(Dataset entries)
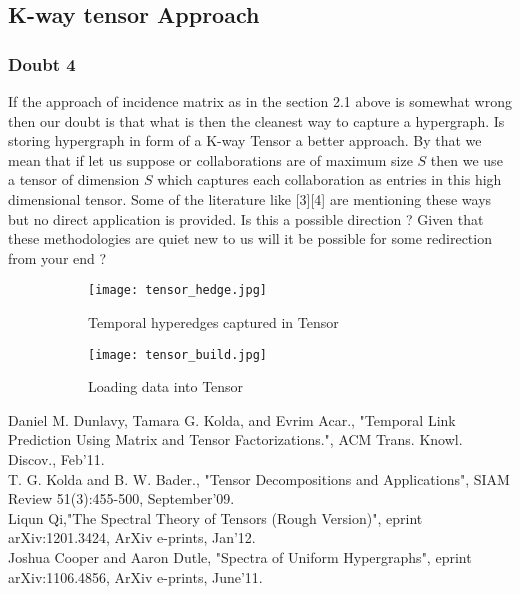 \documentclass[a4paper,12pt]{article}
\begin{document}
\subsection{K-way tensor Approach}
\subsubsection{Doubt 4}

If the approach of incidence matrix as in the section 2.1 above is somewhat wrong then our doubt is that what is then the cleanest way to capture a hypergraph. Is storing hypergraph in form of a K-way Tensor a better approach. By that we mean that if let us suppose or collaborations are of maximum size $S$ then we use a tensor of dimension $S$ which captures each collaboration as entries in this high dimensional tensor. Some of the literature like [3][4] are mentioning these ways but no direct application is provided. Is this a possible direction ? Given that these methodologies are quiet new to us will it be possible for some redirection from your end ? 

\begin{figure}
\centering
\begin{subfigure}[b]{0.4\textwidth}
\centering
\texttt{[image: tensor\_hedge.jpg]}
\caption{Temporal hyperedges captured in Tensor}
\label{fig:Top-100 case}
\end{subfigure}%

\begin{subfigure}[b]{0.4\textwidth}
\centering
\texttt{[image: tensor\_build.jpg]}
\caption{Loading data into Tensor}
\label{fig:Top-100 case}
\end{subfigure}%

\caption{}
\end{figure}

\begin{thebibliography}{9}

Daniel M. Dunlavy, Tamara G. Kolda, and Evrim Acar., "Temporal Link Prediction Using Matrix and Tensor Factorizations.", ACM Trans. Knowl. Discov., Feb'11. \\

T. G. Kolda and B. W. Bader., "Tensor Decompositions and Applications", SIAM Review 51(3):455-500, September'09. \\

Liqun Qi,"The Spectral Theory of Tensors (Rough Version)", eprint arXiv:1201.3424, ArXiv e-prints, Jan'12.\\

Joshua Cooper and Aaron Dutle, "Spectra of Uniform Hypergraphs", eprint arXiv:1106.4856, ArXiv e-prints, June'11.\\

\end{thebibliography}
\end{document}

# Problem to solve
Every line above that holds the string "texttt" should be returned.

# Your solution
\texttt{[image: tensor\_hedge.jpg]}
\texttt{[image: tensor\_build.jpg]}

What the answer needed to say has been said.